Your pup’s actions tell you a lot about his mood. And although you may not be fluent in the canine tongue–short of what it means when it salivates–you do need to learn how to interpret dog behavior. Have you ever witnessed your dog eating grass or smelling weird things? Or why do dogs dig? Today we will answer fundamental questions about dogs and we will keep answering more questions in the coming weeks.
Why do dogs eat grass?
You have of course seen your dog eating grass. Talking from experience here, my dog Silk has done it countless times in the last three-and-a-half years. Being a Labrador mix there’s not much she hasn’t attempted to eat yet….
Grass eating is often followed by vomiting and sends panic down the dog owners minds. But not every dog who eats grass will throw up. Statistics show that only 27% dogs vomit after grazing on their walks.
So in this section we will talk about different reasons why your dog might be eating grass.
- Lack of fiber: Lack of fiber is a problem in humans as well as dogs. We usually resort to the infamous legumes while dogs resort to grass. This is completely normal and should not be a cause for concern. If your dog eats grass frequently and doesn’t show any other signs of concern like loss of appetite then it’s probably the lack of fiber. You might be feeding her the best quality dog food, but sadly my suggestion would be: it’s time for a change or you can add some carrots and pumpkin to her regular kibble. Always remember to cut in bite size pieces!
- To induce vomiting: Sometimes your dog might eat something she is not supposed to or feel bloated or gassy because of it. From my personal experience I have seen, Silk will eat grass when her stomach hurts. She will beg me to take her for a walk and then graze on whatever leaves she feels like having. By the time we are back home, she leaves me a wonderful surprise. In the form of vomit, of course! Again if this happens once in a while it is not a cause of concern. Sometimes when I can hear her stomach growl, I give her a drop of Ondem syrup which seems to calm it in an hour or so. Again this comes from my personal experience, but it works for Silk, should work for you as well. But if your dog vomits more frequently or keeps repeating the habit for more than 2 days, my take would be its time for a ride to the vet.

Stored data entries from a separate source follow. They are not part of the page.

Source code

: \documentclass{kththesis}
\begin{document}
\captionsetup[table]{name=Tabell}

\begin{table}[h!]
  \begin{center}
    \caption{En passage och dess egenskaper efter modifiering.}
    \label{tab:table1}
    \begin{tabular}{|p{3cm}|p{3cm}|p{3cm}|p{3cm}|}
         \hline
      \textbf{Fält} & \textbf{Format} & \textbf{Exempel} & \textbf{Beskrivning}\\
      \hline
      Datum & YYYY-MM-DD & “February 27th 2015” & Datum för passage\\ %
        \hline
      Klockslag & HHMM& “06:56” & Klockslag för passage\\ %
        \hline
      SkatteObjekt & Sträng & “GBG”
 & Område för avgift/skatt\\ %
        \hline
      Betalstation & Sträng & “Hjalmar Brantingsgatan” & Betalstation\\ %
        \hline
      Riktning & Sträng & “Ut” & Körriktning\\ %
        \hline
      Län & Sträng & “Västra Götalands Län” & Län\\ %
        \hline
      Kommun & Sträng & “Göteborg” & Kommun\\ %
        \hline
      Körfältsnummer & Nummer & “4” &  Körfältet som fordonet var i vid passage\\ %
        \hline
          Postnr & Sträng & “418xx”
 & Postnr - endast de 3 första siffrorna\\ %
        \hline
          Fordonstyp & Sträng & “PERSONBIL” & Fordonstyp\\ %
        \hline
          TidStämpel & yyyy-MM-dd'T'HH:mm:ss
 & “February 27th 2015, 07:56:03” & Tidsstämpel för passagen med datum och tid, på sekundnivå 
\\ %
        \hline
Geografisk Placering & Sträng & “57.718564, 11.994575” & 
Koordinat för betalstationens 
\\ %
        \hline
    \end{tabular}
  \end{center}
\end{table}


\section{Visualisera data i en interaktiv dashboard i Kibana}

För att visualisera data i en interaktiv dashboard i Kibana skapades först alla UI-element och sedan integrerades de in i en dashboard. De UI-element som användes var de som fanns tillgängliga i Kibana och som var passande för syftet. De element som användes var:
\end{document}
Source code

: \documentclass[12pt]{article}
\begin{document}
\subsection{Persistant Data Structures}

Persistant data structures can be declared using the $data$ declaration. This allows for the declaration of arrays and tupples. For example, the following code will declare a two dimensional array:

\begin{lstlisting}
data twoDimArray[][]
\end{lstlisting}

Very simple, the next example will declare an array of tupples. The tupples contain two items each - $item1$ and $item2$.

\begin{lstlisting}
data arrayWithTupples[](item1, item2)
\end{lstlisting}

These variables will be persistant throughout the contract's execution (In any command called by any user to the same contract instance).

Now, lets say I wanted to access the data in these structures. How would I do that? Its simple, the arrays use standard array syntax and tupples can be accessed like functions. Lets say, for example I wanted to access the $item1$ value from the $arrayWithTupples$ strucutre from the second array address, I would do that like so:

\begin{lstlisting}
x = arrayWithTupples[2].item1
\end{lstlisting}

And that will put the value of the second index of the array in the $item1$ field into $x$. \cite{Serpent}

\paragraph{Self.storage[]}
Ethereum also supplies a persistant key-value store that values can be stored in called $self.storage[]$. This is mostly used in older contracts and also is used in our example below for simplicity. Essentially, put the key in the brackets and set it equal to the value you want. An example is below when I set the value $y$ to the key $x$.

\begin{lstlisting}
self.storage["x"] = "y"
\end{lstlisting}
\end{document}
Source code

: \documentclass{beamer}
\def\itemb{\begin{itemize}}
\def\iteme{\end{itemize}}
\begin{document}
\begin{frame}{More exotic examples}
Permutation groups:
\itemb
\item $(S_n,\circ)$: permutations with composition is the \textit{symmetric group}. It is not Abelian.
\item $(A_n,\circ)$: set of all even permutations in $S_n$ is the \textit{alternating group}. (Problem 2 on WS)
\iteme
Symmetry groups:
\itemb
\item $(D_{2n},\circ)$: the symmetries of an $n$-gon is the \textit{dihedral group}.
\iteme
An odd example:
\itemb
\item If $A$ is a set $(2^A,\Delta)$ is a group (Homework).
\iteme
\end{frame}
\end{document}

Note: At times, worms in your dog’s tummy may also encourage him to eat grass. But if you regularly deworm your dog this shouldn’t be a cause of concern.
- Boredom: Some dogs just do it because they are bored. While it may be heard to hear for any dog parent, it should be taken seriously. If your dog eats grass very frequently (like on every walk) then its time to provide some kind of alternative simulation like keeping a few treats in your pocket or spice the walk a little with some fetch.
- Enjoyment: Some dogs just like it! If you have a yard in your house and a labrador as a pet, it may be likely that your dog has taken a liking to the grass due to frequent access to it. I have a small yard in my house and if let loose, Silk will eat whatever I plant in it. (I cannot grow plants even when I would like to!) This is no reason to panic, you just have to accept every dog is unique and make sure the grass she has access to is free of pesticides to avoid any future problems.
Why do dogs scratch tiled floors?
While scratching on tiled floors might seem odd to you, it is perfectly normal for dogs. Like they say, old habits die the hardest. Evolution has shaped dogs to dig to lay claim to a spot and get cozy in it. While your dog might not have access to dirt or a yard, she still has an instinct to dig. This is in no way a reason to worry. Your dog might just want to lay claim to her favourite spot, get comfortable or simply be having fun doing it.
- Natural instincts: Like we saw already its the instincts which kick in when your dog sees a spot of her liking. Wolves in the wild marked their spot and made it cozy by digging out the dirt. The urge to continue that practice is literally hardwired into the canine DNA. Do not feel bad about it, even with access to the most comfortable bed, your doggo will dig. Just let her.
- Territorial claims: Again, evolution has made dogs to carry the base instincts with them even when they live in flats or big houses. Your dog may scratch a place she likes just out because that’s what her instincts tells her to do. The bottom of the dog’s paws has special glands which secretes a scent which dogs use to mark their territory. The odour lets other canines know that the spot has been marked and they need to keep moving. You might see this a lot if you have more than one dog!
- Entertainment: Even when you would be happier that your dog plays with her toys, she just gets a kick out of it. Dogs that are bored or exercised less often might display this behaviour more than others. It is very common in Labs for example. For a solution to this problem you can reach out to us here.
- Comfort: Tiles are not a wonderful place to lie down. Thats why we humans made the bed. Your dog might dig the tiles just to get a little cozier or she might even dig the bed for exactly the same reason: to find a more snug position to rest!
Some dog breeds like Labs and terriers are more prone to digging than others. If this is a cause of concern for you, one should look at eliminating this behaviour by positive reinforcement and training. Eliminating this behaviour during puppyhood is the easiest. While it’s harmless to scratch ceramic tiles, your wooden flooring or bed sheet can be damaged by it. I recommend taking your dog for a longer walk and maybe climbing up the stairs once a day to tire her out and keep this behaviour to the minimum.